Once the network is pruned, the parser keeps track of how many alignments each text element belongs to: that’s the number on top (vertical alignments) or to the left of each alignment in the plot below. The text element with the most connections (in red on the plot) is the starting point -the seed- of the next step. Finally, the parser measures how far the alignments are from one another, to determine a plausible search zone around each cell for the next stage of growing the table. See “compute_plausible_gaps” method.
n the next step, the parser iteratively “grows” a table, starting from the seed identified in the previous step. The bounding box is initialized with the bounding box of the seed, then it iteratively searches for text elements that are close to the bounding box, then grows the table to ingest them, until there are no more text elements to ingest. The two steps are:
Search: create a search bounding box by expanding the current table bounding box in all directions, based on the plausible gap numbers determined above. Grow: if a networked text element is found in this search area, expand the table bounding box so that it includes this new element.
The search area and the table bounding box grow starting from the seed. See method “search_table_body”.
Headers are often aligned differently from the rest of the table. To account for this, the network parser searches for text elements that are good candidates for a header section: these text elements are just above the bounding box of the body of the table, and they fit within the rows identified in the table body. See the method “search_header_from_body_bbox”.
Words that lie inside/outside the current column x ranges are then used to extend the current list of columns.

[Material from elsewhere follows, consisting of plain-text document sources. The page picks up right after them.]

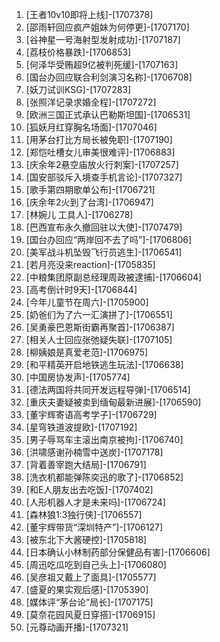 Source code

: 
1. [王者10v10即将上线]-[1707378]
1. [邵雨轩回应疯产姐妹为何停更]-[1707170]
1. [谷神星一号海射型发射成功]-[1707187]
1. [荔枝价格暴跌]-[1706853]
1. [何泽华受贿超9亿被判死缓]-[1707163]
1. [国台办回应联合利剑演习名称]-[1706708]
1. [妖刀试训KSG]-[1707283]
1. [张照洋记录求婚全程]-[1707272]
1. [欧洲三国正式承认巴勒斯坦国]-[1706531]
1. [狐妖月红穿胸名场面]-[1707046]
1. [用茅台打比方局长被免职]-[1707190]
1. [郑恺吐槽女儿审美很难评]-[1706883]
1. [庆余年2悬空庙放火行刺案]-[1707257]
1. [国安部驳斥入境查手机言论]-[1707327]
1. [歌手第四期歌单公布]-[1706721]
1. [庆余年2火到了台湾]-[1706947]
1. [林婉儿 工具人]-[1706278]
1. [巴西宣布永久撤回驻以大使]-[1707479]
1. [国台办回应“两岸回不去了吗”]-[1706806]
1. [美军战斗机坠毁飞行员逃生]-[1706541]
1. [若月亮没来reaction]-[1705835]
1. [中粮集团原副总经理周政被逮捕]-[1706604]
1. [高考倒计时9天]-[1706844]
1. [今年儿童节在周六]-[1705900]
1. [奶爸们为了六一汇演拼了]-[1706551]
1. [吴勇豪巴恩斯街霸再聚首]-[1706387]
1. [相关人士回应张弛疑失联]-[1707105]
1. [柳姨娘是真爱老范]-[1706975]
1. [和平精英开启地铁逃生玩法]-[1706638]
1. [中国房协发声]-[1705774]
1. [德法两国将共同开发远程导弹]-[1706514]
1. [重庆夫妻疑被卖到缅甸最新进展]-[1706590]
1. [董宇辉寄语高考学子]-[1706729]
1. [星穹铁道波提欧]-[1707192]
1. [男子辱骂车主滚出南京被拘]-[1706740]
1. [洪啸感谢孙楠雪中送炭]-[1707178]
1. [背着善宰跑大结局]-[1706791]
1. [洗衣机都能弹陈奕迅的歌了]-[1706852]
1. [和E人朋友出去吃饭]-[1707402]
1. [人形机器人才是未来吗]-[1706724]
1. [森林狼1:3独行侠]-[1706557]
1. [董宇辉带货“深圳特产”]-[1706127]
1. [被东北下大酱硬控]-[1705818]
1. [日本确认小林制药部分保健品有害]-[1706606]
1. [周迅吃瓜吃到自己头上]-[1706080]
1. [吴彦祖又戴上了面具]-[1705577]
1. [盛夏的果实观后感]-[1705390]
1. [媒体评“茅台论”局长]-[1707175]
1. [莫奈花园风夏日穿搭]-[1706915]
1. [元尊动画开播]-[1707321] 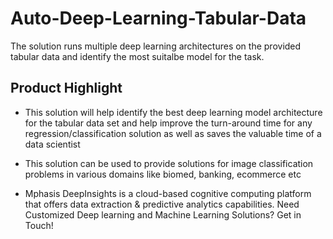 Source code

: # Auto-Deep-Learning-Tabular-Data
The solution runs multiple deep learning architectures on the provided tabular data and identify the most suitalbe model for the task.

## Product Highlight 

* This solution will help identify the best deep learning model architecture for the tabular data set and help improve the turn-around time for any regression/classification solution as well as saves the valuable time of a data scientist

* This solution can be used to provide solutions for image classification problems in various domains like biomed, banking, ecommerce etc

* Mphasis DeepInsights is a cloud-based cognitive computing platform that offers data extraction & predictive analytics capabilities. Need Customized Deep learning and Machine Learning Solutions? Get in Touch!
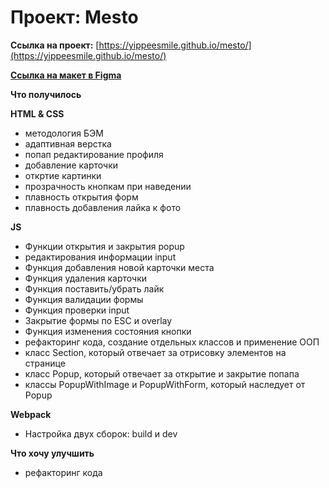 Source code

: # Проект: Mesto

**Ссылка на проект:**
[https://yippeesmile.github.io/mesto/](https://yippeesmile.github.io/mesto/) 

**[Ссылка на макет в Figma](https://www.figma.com/file/kRVLKwYG3d1HGLvh7JFWRT/JavaScript.-Sprint-6?node-id=0%3A1)**

**Что получилось**

**HTML & CSS**
* методология БЭМ
* адаптивная верстка 
* попап редактирование профиля
* добавление карточки 
* откртие картинки
* прозрачность кнопкам при наведении
* плавность открытия форм
* плавность добавления лайка к фото

**JS**
* Функции открытия и закрытия popup
* редактирования информации input
* Функция добавления новой карточки места
* Функция удаления карточки
* Функция поставить/убрать лайк
* Функция валидации формы
* Функция проверки input
* Закрытие формы по ESC и overlay
* Функция изменения состояния кнопки
* рефакторинг кода, создание отдельных классов и применение ООП
* класс Section, который отвечает за отрисовку элементов на странице
* класс Popup, который отвечает за открытие и закрытие попапа
* классы PopupWithImage и PopupWithForm, который наследует от Popup

**Webpack** 
* Настройка двух сборок: build и dev


**Что хочу улучшить**

* рефакторинг кода


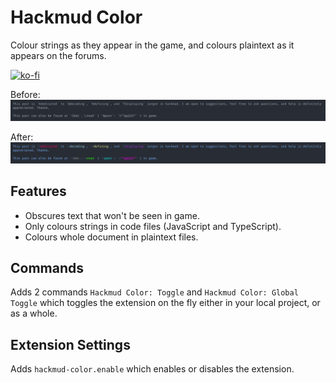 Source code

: # Hackmud Color
Colour strings as they appear in the game, and colours plaintext as it appears on the forums. 

[![ko-fi](https://ko-fi.com/img/githubbutton_sm.svg)](https://ko-fi.com/R6R0XN5CX)

Before:
![before](images/before.png)

After:
![after](images/after.png)

## Features
- Obscures text that won't be seen in game.
- Only colours strings in code files (JavaScript and TypeScript).
- Colours whole document in plaintext files.

## Commands
Adds 2 commands `Hackmud Color: Toggle` and `Hackmud Color: Global Toggle` which toggles the extension on the fly either in your local project, or as a whole.

## Extension Settings
Adds `hackmud-color.enable` which enables or disables the extension.
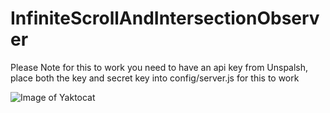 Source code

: # InfiniteScrollAndIntersectionObserver

Please Note for this to work you need to have an api key from Unspalsh, place both the key and secret key into config/server.js for this to work


![Image of Yaktocat](https://pbs.twimg.com/profile_images/965775897193275398/LLrUTVUs.jpg)
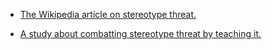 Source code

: * [The Wikipedia article on stereotype threat.](https://en.wikipedia.org/wiki/Stereotype_threat)



* [A study about combatting stereotype threat by teaching it.](https://drive.google.com/file/d/1YVjaoKZAHOTDgnDUSsKWPj3-4RX-HaCk/view) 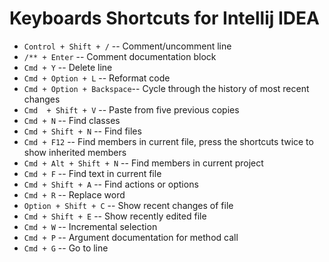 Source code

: # Keyboards Shortcuts for Intellij IDEA
* `Control + Shift + /`     -- Comment/uncomment line
* ` /** + Enter `           -- Comment documentation block
* `Cmd + Y`                 -- Delete line
* `Cmd + Option + L`        -- Reformat code
* `Cmd + Option + Backspace`-- Cycle through the history of most recent changes
* `Cmd  + Shift + V`        -- Paste from five previous copies
* `Cmd + N`                 -- Find classes
* `Cmd + Shift + N`         -- Find files
* `Cmd + F12`               -- Find members in current file, press the shortcuts twice to show inherited members
* `Cmd + Alt + Shift + N`   -- Find members in current project
* `Cmd + F`                 -- Find text in current file
* `Cmd + Shift + A`         -- Find actions or options
* `Cmd + R`                 -- Replace word
* `Option + Shift + C`      -- Show recent changes of file
* `Cmd + Shift + E`         -- Show recently edited file
* `Cmd + W`                 -- Incremental selection
* `Cmd + P`                 -- Argument documentation for method call
* `Cmd + G`                 -- Go to line
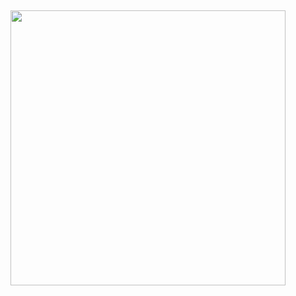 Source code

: <h2 align="center"> 
  <img src="app_preview/app_preview_readme_title_flat__.png" width="440" /> 
</h2>
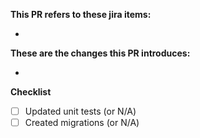 **This PR refers to these jira items:**

-

**These are the changes this PR introduces:**

-

<!--
Example:

- New products endpoint
- Fixed a typo on Users screen
-->

**Checklist**

- [ ] Updated unit tests (or N/A)
- [ ] Created migrations (or N/A)
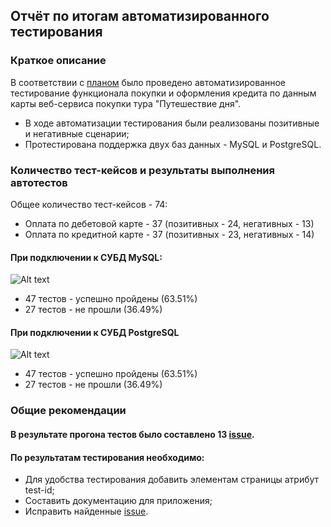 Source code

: ## Отчёт по итогам автоматизированного тестирования

### Краткое описание

В соответствии с [планом](https://github.com/AlexPanasko/QA-Diploma/blob/main/docs/Plan.md) было проведено автоматизированное тестирование функционала покупки и оформления кредита по данным карты веб-сервиса покупки тура "Путешествие дня".

- В ходе автоматизации тестирования были реализованы позитивные и негативные сценарии;
- Протестирована поддержка двух баз данных - MySQL и PostgreSQL.

### Количество тест-кейсов и результаты выполнения автотестов

Общее количество тест-кейсов - 74:

- Оплата по дебетовой карте - 37 (позитивных - 24, негативных - 13)
- Оплата по кредитной карте - 37 (позитивных - 23, негативных - 14)

#### При подключении к СУБД MySQL:

![Alt text](<Allure Report Mysql.png>)

* 47 тестов - успешно пройдены (63.51%)
* 27 тестов - не прошли (36.49%)

#### При подключении к СУБД PostgreSQL

![Alt text](<Allure Report Postgresql.png>)

* 47 тестов - успешно пройдены (63.51%)
* 27 тестов - не прошли (36.49%)

### Общие рекомендации

#### В результате прогона тестов было составлено 13 [issue](https://github.com/AlexPanasko/QA-Diploma/issues).

#### По результатам тестирования необходимо:

- Для удобства тестирования добавить элементам страницы атрибут test-id;
- Составить документацию для приложения;
- Исправить найденные [issue](https://github.com/AlexPanasko/QA-Diploma/issues). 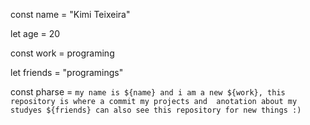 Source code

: 
<title> "Hello World!" </title> 


const name = "Kimi Teixeira"

let age = 20

const work = programing

let friends = "programings"

const pharse = ``my name is ${name} and i am a new ${work}, this repository is where a commit my projects and 
anotation about my studyes ${friends} can also see this repository for new things :)``

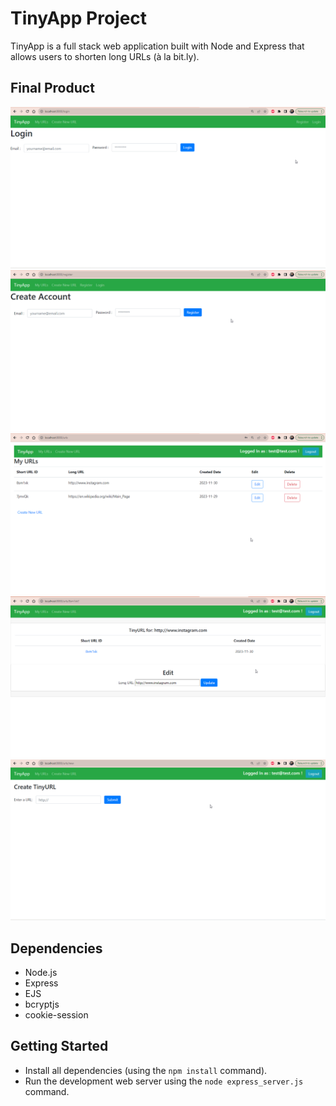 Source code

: # TinyApp Project

TinyApp is a full stack web application built with Node and Express that allows users to shorten long URLs (à la bit.ly).

## Final Product

!["TinyApp Login Page"](https://github.com/c22quiambao/tinyapp/blob/main/docs/TinyApp_Login_Page.png?raw=true)
!["TinyApp Account Registration Page"](https://github.com/c22quiambao/tinyapp/blob/main/docs/TinyApp_Registration_Page.png?raw=true)
!["TinyApp URL Index Page"](https://github.com/c22quiambao/tinyapp/blob/main/docs/TinyApp_Urls_Index_Page.png?raw=true)
!["TinyApp Edit URL Page"](https://github.com/c22quiambao/tinyapp/blob/main/docs/TinyApp_Edit_Page.png?raw=true)
!["TinyApp Create New Tiny URL page"](https://github.com/c22quiambao/tinyapp/blob/main/docs/TinyApp_Create_New_TinyUrl_Page.png?raw=true)

## Dependencies

- Node.js
- Express
- EJS
- bcryptjs
- cookie-session

## Getting Started

- Install all dependencies (using the `npm install` command).
- Run the development web server using the `node express_server.js` command. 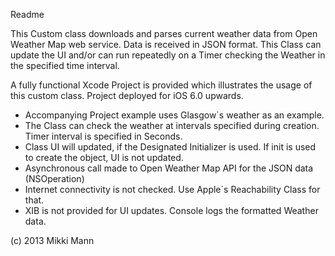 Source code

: Readme

This Custom class downloads and parses current weather data from Open Weather Map web service.  Data is received in JSON format.
This Class can update the UI and/or can run repeatedly on a Timer checking the Weather in the specified time interval.

A fully functional Xcode Project is provided which illustrates the usage of this custom class.  Project deployed for iOS 6.0 upwards.


- Accompanying Project example uses Glasgow`s weather as an example.
- The Class can check the weather at intervals specified during creation. Timer interval is specified in Seconds.
- Class UI will updated, if the Designated Initializer is used. If init is used to create the object, UI is not updated.
- Asynchronous call made to Open Weather Map API for the JSON data (NSOperation)
- Internet connectivity is not checked. Use Apple`s Reachability Class for that.
- XIB is not provided for UI updates. Console logs the formatted Weather data.

(c) 2013 Mikki Mann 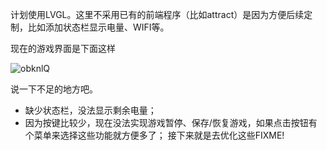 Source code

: 计划使用LVGL。这里不采用已有的前端程序（比如attract）是因为方便后续定制，比如添加状态栏显示电量、WIFI等。

现在的游戏界面是下面这样

![obknlQ](https://iotshare.cdn.bcebos.com/usr/uploads/2025/10/obknlQ.png)

说一下不足的地方吧。

- 缺少状态栏，没法显示剩余电量；
- 因为按键比较少，现在没法实现游戏暂停、保存/恢复游戏，如果点击按钮有个菜单来选择这些功能就方便多了；
接下来就是去优化这些FIXME! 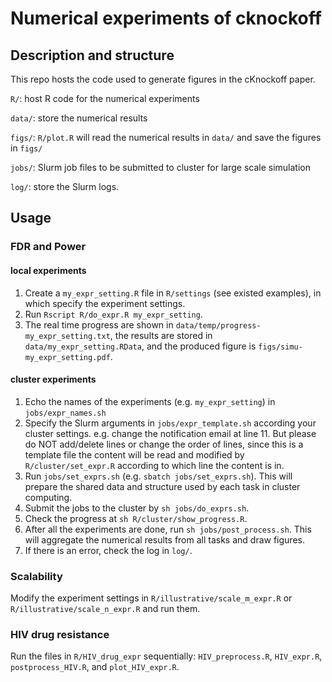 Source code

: # Numerical experiments of cknockoff

## Description and structure

This repo hosts the code used to generate figures in the cKnockoff paper.

`R/`: host R code for the numerical experiments

`data/`: store the numerical results

`figs/`: `R/plot.R` will read the numerical results in `data/` and save the figures in `figs/`

`jobs/`: Slurm job files to be submitted to cluster for large scale simulation

`log/`: store the Slurm logs.

## Usage

### FDR and Power

#### local experiments

1. Create a `my_expr_setting.R` file in `R/settings` (see existed examples), in which specify the experiment settings.
2. Run `Rscript R/do_expr.R my_expr_setting`.
3. The real time progress are shown in `data/temp/progress-my_expr_setting.txt`, the results are stored in `data/my_expr_setting.RData`, and the produced figure is `figs/simu-my_expr_setting.pdf`.

#### cluster experiments

1. Echo the names of the experiments (e.g. `my_expr_setting`) in `jobs/expr_names.sh`
2. Specify the Slurm arguments in `jobs/expr_template.sh` according your cluster settings. e.g. change the notification email at line 11. But please do NOT add/delete lines or change the order of lines, since this is a template file the content will be read and modified by `R/cluster/set_expr.R` according to which line the content is in.
3. Run `jobs/set_exprs.sh` (e.g. `sbatch jobs/set_exprs.sh`). This will prepare the shared data and structure used by each task in cluster computing.
4. Submit the jobs to the cluster by `sh jobs/do_exprs.sh`.
5. Check the progress at `sh R/cluster/show_progress.R`.
6. After all the experiments are done, run `sh jobs/post_process.sh`. This will aggregate the numerical results from all tasks and draw figures.
7. If there is an error, check the log in `log/`.

### Scalability

Modify the experiment settings in `R/illustrative/scale_m_expr.R` or `R/illustrative/scale_n_expr.R` and run them.

### HIV drug resistance

Run the files in `R/HIV_drug_expr` sequentially: `HIV_preprocess.R`, `HIV_expr.R`, `postprocess_HIV.R`, and `plot_HIV_expr.R`.
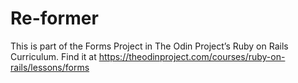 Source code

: # Re-former

This is part of the Forms Project in The Odin Project’s Ruby on Rails Curriculum. Find it at https://theodinproject.com/courses/ruby-on-rails/lessons/forms
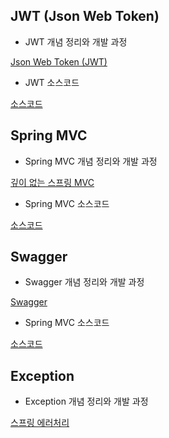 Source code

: ## JWT (Json Web Token)

- JWT 개념 정리와 개발 과정

[Json Web Token (JWT)](https://www.notion.so/Json-Web-Token-JWT-2de38701819e4a509a357ba7e25a537a?pvs=21) 

- JWT 소스코드

[소스코드](https://github.com/SUNMI-KIM/spring-study/tree/main/jwt)


## Spring MVC

- Spring MVC 개념 정리와 개발 과정

[깊이 없는 스프링 MVC](https://www.notion.so/MVC-aea9a08037554c22849d170a2063a316?pvs=21) 

- Spring MVC 소스코드

[소스코드](https://github.com/SUNMI-KIM/spring-study/tree/main/springmvc)


## Swagger

- Swagger 개념 정리와 개발 과정

[Swagger](https://www.notion.so/Swagger-ba2d82fa616d4fe4b334f94fc1902f70?pvs=21) 

- Spring MVC 소스코드

[소스코드](https://github.com/SUNMI-KIM/spring-study/tree/main/springmvc)


## Exception

- Exception 개념 정리와 개발 과정

[스프링 에러처리](https://www.notion.so/9f64017ecd364ca2a1729ed7d88e67b6?pvs=21)
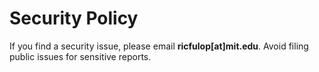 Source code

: # Security Policy

If you find a security issue, please email **ricfulop[at]mit.edu**. Avoid filing public issues for sensitive reports.
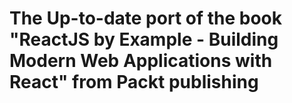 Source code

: # The Up-to-date port of the book "ReactJS by Example - Building Modern Web Applications with React" from Packt publishing
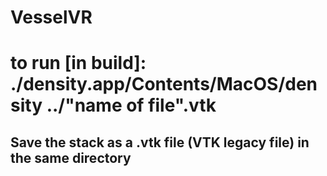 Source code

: # VesselVR

# to run [in build]: ./density.app/Contents/MacOS/density ../"name of file".vtk

## Save the stack as a .vtk file  (VTK legacy file) in the same directory
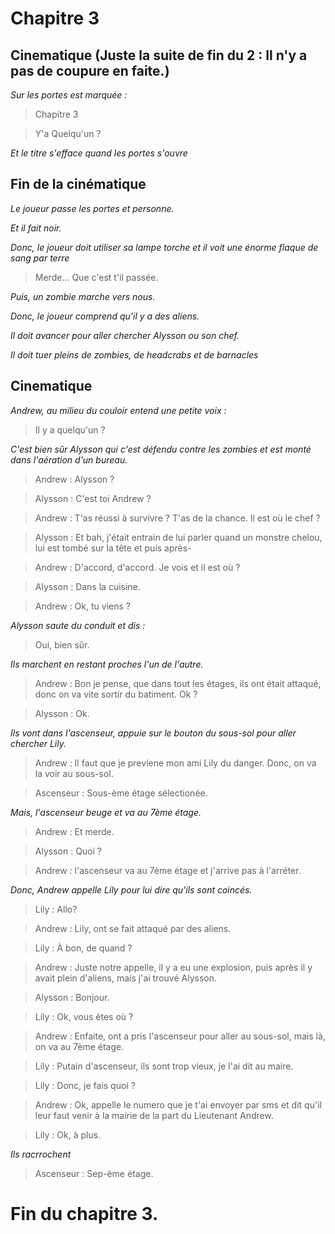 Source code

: # Chapitre 3
## Cinematique (Juste la suite de fin du 2 : Il n'y a pas de coupure en faite.)
*Sur les portes est marquée :*

> Chapitre 3

> Y'a Quelqu'un ?

*Et le titre s'efface quand les portes s'ouvre*

## Fin de la cinématique

*Le joueur passe les portes et personne.*

*Et il fait noir.*

*Donc, le joueur doit utiliser sa lampe torche et il voit une énorme flaque de sang par terre*

> Merde... Que c'est t'il passée.

*Puis, un zombie marche vers nous.*

*Donc, le joueur comprend qu'il y a des aliens.*

*Il doit avancer pour aller chercher Alysson ou son chef.*

*Il doit tuer pleins de zombies, de headcrabs et de barnacles*

## Cinematique

*Andrew, au milieu du couloir entend une petite voix :*

> Il y a quelqu'un ?

*C'est bien sûr Alysson qui c'est défendu contre les zombies et est monté dans l'aération d'un bureau.*

> Andrew : Alysson ?

> Alysson : C'est toi Andrew ?

> Andrew : T'as réussi à survivre ? T'as de la chance. Il est où le chef ?

> Alysson : Et bah, j'était entrain de lui parler quand un monstre chelou, lui est tombé sur la tête et puis après-

> Andrew : D'accord, d'accord. Je vois et il est où ?

> Alysson : Dans la cuisine.

> Andrew : Ok, tu viens ?

*Alysson saute du conduit et dis :*

> Oui, bien sûr.

*Ils marchent en restant proches l'un de l'autre.*

> Andrew : Bon je pense, que dans tout les étages, ils ont était attaqué, donc on va vite sortir du batiment. Ok ?

> Alysson : Ok.

*Ils vont dans l'ascenseur, appuie sur le bouton du sous-sol pour aller chercher Lily.*

> Andrew : Il faut que je previene mon ami Lily du danger. Donc, on va la voir au sous-sol.

> Ascenseur : Sous-ème étage sélectionée.

*Mais, l'ascenseur beuge et va au 7ème étage.*

> Andrew : Et merde.

> Alysson : Quoi ?

> Andrew : l'ascenseur va au 7ème étage et j'arrive pas à l'arréter.

*Donc, Andrew appelle Lily pour lui dire qu'ils sont coincés.*

> Lily : Allo?

> Andrew : Lily, ont se fait attaqué par des aliens.

> Lily : À bon, de quand ?

> Andrew : Juste notre appelle, il y a eu une explosion, puis après il y avait plein d'aliens, mais j'ai trouvé Alysson.

> Alysson : Bonjour.

> Lily : Ok, vous êtes où ?

> Andrew : Enfaite, ont a pris l'ascenseur pour aller au sous-sol, mais là, on va au 7ème étage.

> Lily : Putain d'ascenseur, ils sont trop vieux, je l'ai dit au maire.

> Lily : Donc, je fais quoi ?

> Andrew : Ok, appelle le numero que je t'ai envoyer par sms et dit qu'il leur faut venir à la mairie de la part du Lieutenant Andrew.

> Lily : Ok, à plus.

*Ils racrrochent*

> Ascenseur : Sep-ème étage.

# Fin du chapitre 3.
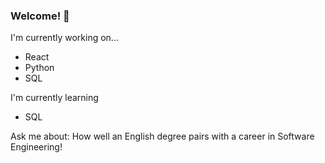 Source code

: ### Welcome! 👋

I'm currently working on...
- React
- Python
- SQL

I'm currently learning
- SQL

Ask me about: How well an English degree pairs with a career in Software Engineering!

<!--
**raeoxfordhebron/raeoxfordhebron** is a ✨ _special_ ✨ repository because its `README.md` (this file) appears on your GitHub profile.

Here are some ideas to get you started:

- 🔭 I’m currently working on ...
- 🌱 I’m currently learning ...
- 👯 I’m looking to collaborate on ...
- 🤔 I’m looking for help with ...
- 💬 Ask me about ...
- 📫 How to reach me: ...
- 😄 Pronouns: ...
- ⚡ Fun fact: ...
-->
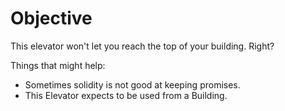 # Objective

This elevator won't let you reach the top of your building. Right?

Things that might help:

-   Sometimes solidity is not good at keeping promises.
-   This Elevator expects to be used from a Building.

There are sometimes multiple tables on one page. So once a first table is identified, all the text edges it contains are removed, and the algorithm is repeated until no new network is identified.
Hybrid#
The hybrid parser aims to combine the strengths of the Network parser (identifying cells based on text alignments) and of the Lattice parser (relying on solid lines to determine tables rows and columns boundaries).
Hybrid calls both parsers, to get a) the standard table parse, b) the coordinates of the rows and columns boundaries, and c) the table boundaries (or contour).
If there are areas in the document where both lattice and network found a table, the hybrid parser uses the results from network, but enhances them based on the rows/columns boundaries identified by lattice in the area. Because lattice uses the solid lines detected on the document, the coordinates for b) and c) detected by Lattice are generally more precise. See the “_merge_bbox_analysis” method.